◆ Task directions:
Word for word, please restate the lines from the beginning of the data through the line in which "on other executions." appears.

◆ Record extracts:
☆ ☆ ☆ ☆ ☆

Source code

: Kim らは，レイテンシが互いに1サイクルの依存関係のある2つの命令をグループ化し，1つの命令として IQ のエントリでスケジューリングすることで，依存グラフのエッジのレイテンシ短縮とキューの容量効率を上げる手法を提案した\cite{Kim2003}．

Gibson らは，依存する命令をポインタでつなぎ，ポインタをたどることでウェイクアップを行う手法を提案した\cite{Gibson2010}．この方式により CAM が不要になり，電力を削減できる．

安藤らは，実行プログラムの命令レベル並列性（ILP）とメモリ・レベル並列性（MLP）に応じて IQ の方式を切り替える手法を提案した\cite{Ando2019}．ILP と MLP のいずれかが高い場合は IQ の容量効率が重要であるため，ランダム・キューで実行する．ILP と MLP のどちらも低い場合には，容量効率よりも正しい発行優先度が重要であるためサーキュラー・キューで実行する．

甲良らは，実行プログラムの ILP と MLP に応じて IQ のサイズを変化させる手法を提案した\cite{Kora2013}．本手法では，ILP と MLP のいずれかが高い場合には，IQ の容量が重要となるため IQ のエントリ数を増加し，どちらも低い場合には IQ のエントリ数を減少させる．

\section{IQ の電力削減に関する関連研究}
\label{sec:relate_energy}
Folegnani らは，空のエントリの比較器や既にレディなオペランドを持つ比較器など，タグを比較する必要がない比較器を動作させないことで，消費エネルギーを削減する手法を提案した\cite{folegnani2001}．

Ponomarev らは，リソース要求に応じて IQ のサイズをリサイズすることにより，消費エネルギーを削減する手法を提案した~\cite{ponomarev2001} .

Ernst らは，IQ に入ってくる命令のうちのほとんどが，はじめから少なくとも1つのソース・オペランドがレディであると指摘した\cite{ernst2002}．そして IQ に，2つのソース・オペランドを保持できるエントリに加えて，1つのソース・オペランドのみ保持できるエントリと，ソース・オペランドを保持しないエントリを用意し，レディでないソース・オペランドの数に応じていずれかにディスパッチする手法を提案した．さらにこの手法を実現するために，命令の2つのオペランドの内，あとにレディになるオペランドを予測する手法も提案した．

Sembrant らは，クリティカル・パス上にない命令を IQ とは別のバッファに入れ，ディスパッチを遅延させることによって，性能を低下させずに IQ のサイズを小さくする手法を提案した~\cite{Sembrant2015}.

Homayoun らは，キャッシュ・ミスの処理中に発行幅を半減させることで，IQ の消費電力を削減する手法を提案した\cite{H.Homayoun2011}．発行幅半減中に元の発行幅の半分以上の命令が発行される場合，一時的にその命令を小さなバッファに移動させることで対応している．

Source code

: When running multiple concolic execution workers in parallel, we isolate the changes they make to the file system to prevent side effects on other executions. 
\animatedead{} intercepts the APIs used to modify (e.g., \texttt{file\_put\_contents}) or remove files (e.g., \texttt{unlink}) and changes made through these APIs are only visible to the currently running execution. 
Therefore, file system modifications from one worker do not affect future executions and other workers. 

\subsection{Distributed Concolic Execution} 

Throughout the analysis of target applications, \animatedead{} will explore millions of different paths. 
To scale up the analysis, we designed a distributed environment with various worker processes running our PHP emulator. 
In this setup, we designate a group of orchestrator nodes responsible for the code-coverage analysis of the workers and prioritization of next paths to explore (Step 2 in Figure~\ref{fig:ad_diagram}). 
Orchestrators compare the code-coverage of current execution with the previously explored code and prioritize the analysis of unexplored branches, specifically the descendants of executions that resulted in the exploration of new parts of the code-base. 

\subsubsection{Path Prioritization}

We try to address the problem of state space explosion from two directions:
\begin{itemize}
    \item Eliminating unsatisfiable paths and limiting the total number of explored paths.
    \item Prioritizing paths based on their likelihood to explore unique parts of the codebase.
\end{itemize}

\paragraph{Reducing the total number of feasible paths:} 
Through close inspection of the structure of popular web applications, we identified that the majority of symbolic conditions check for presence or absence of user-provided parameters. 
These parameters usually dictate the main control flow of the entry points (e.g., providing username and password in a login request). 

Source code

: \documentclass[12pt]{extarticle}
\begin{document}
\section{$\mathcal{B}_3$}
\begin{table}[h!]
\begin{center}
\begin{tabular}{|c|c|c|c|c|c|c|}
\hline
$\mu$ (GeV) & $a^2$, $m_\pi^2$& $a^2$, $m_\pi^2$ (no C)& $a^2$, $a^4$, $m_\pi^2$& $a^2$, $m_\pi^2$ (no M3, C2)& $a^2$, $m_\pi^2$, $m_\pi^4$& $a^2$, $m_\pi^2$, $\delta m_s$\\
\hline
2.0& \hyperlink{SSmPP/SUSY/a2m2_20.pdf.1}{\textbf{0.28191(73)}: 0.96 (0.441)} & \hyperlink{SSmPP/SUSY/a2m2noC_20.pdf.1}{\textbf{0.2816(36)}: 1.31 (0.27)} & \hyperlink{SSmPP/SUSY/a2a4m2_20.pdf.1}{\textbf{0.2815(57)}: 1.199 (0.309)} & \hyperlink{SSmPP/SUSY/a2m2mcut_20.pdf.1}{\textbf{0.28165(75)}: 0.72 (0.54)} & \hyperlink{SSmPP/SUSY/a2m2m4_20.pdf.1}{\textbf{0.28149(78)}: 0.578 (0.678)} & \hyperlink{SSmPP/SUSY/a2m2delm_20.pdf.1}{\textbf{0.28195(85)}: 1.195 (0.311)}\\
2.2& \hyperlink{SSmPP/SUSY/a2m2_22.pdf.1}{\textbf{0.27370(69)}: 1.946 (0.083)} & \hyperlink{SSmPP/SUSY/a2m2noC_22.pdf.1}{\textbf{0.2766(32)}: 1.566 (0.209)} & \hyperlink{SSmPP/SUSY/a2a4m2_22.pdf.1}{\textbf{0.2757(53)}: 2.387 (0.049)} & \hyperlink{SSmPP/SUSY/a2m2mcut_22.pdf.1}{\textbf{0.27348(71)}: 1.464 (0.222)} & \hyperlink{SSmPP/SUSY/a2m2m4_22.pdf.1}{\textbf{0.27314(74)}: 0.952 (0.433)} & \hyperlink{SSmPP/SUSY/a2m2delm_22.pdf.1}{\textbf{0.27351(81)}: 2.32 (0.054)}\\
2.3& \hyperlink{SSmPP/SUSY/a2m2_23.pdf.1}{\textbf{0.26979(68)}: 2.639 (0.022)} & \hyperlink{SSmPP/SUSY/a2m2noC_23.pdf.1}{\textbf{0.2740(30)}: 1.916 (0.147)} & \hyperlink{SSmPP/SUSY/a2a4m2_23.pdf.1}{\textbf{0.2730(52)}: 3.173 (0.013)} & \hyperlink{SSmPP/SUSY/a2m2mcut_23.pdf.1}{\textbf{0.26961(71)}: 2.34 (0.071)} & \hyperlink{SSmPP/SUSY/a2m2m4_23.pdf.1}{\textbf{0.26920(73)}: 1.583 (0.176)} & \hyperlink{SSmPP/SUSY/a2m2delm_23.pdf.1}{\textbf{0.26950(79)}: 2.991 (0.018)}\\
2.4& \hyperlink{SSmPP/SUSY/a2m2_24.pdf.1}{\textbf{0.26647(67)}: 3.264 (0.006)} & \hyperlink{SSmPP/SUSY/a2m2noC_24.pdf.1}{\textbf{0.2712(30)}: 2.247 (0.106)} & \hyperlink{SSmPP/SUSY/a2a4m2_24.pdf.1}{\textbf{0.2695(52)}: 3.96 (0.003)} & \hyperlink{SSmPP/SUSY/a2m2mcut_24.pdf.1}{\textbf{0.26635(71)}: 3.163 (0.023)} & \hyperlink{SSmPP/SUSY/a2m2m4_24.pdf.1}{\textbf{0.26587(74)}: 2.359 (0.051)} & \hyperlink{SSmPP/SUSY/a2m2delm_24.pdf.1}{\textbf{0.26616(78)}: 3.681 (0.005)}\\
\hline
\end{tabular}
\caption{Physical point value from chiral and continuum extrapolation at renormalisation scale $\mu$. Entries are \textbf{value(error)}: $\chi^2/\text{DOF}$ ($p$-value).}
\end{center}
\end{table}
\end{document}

☆ ☆ ☆ ☆ ☆

◆ Expected answer:
Source code

: Kim らは，レイテンシが互いに1サイクルの依存関係のある2つの命令をグループ化し，1つの命令として IQ のエントリでスケジューリングすることで，依存グラフのエッジのレイテンシ短縮とキューの容量効率を上げる手法を提案した\cite{Kim2003}．

Gibson らは，依存する命令をポインタでつなぎ，ポインタをたどることでウェイクアップを行う手法を提案した\cite{Gibson2010}．この方式により CAM が不要になり，電力を削減できる．

安藤らは，実行プログラムの命令レベル並列性（ILP）とメモリ・レベル並列性（MLP）に応じて IQ の方式を切り替える手法を提案した\cite{Ando2019}．ILP と MLP のいずれかが高い場合は IQ の容量効率が重要であるため，ランダム・キューで実行する．ILP と MLP のどちらも低い場合には，容量効率よりも正しい発行優先度が重要であるためサーキュラー・キューで実行する．

甲良らは，実行プログラムの ILP と MLP に応じて IQ のサイズを変化させる手法を提案した\cite{Kora2013}．本手法では，ILP と MLP のいずれかが高い場合には，IQ の容量が重要となるため IQ のエントリ数を増加し，どちらも低い場合には IQ のエントリ数を減少させる．

\section{IQ の電力削減に関する関連研究}
\label{sec:relate_energy}
Folegnani らは，空のエントリの比較器や既にレディなオペランドを持つ比較器など，タグを比較する必要がない比較器を動作させないことで，消費エネルギーを削減する手法を提案した\cite{folegnani2001}．

Ponomarev らは，リソース要求に応じて IQ のサイズをリサイズすることにより，消費エネルギーを削減する手法を提案した~\cite{ponomarev2001} .

Ernst らは，IQ に入ってくる命令のうちのほとんどが，はじめから少なくとも1つのソース・オペランドがレディであると指摘した\cite{ernst2002}．そして IQ に，2つのソース・オペランドを保持できるエントリに加えて，1つのソース・オペランドのみ保持できるエントリと，ソース・オペランドを保持しないエントリを用意し，レディでないソース・オペランドの数に応じていずれかにディスパッチする手法を提案した．さらにこの手法を実現するために，命令の2つのオペランドの内，あとにレディになるオペランドを予測する手法も提案した．

Sembrant らは，クリティカル・パス上にない命令を IQ とは別のバッファに入れ，ディスパッチを遅延させることによって，性能を低下させずに IQ のサイズを小さくする手法を提案した~\cite{Sembrant2015}.

Homayoun らは，キャッシュ・ミスの処理中に発行幅を半減させることで，IQ の消費電力を削減する手法を提案した\cite{H.Homayoun2011}．発行幅半減中に元の発行幅の半分以上の命令が発行される場合，一時的にその命令を小さなバッファに移動させることで対応している．

Source code

: When running multiple concolic execution workers in parallel, we isolate the changes they make to the file system to prevent side effects on other executions. 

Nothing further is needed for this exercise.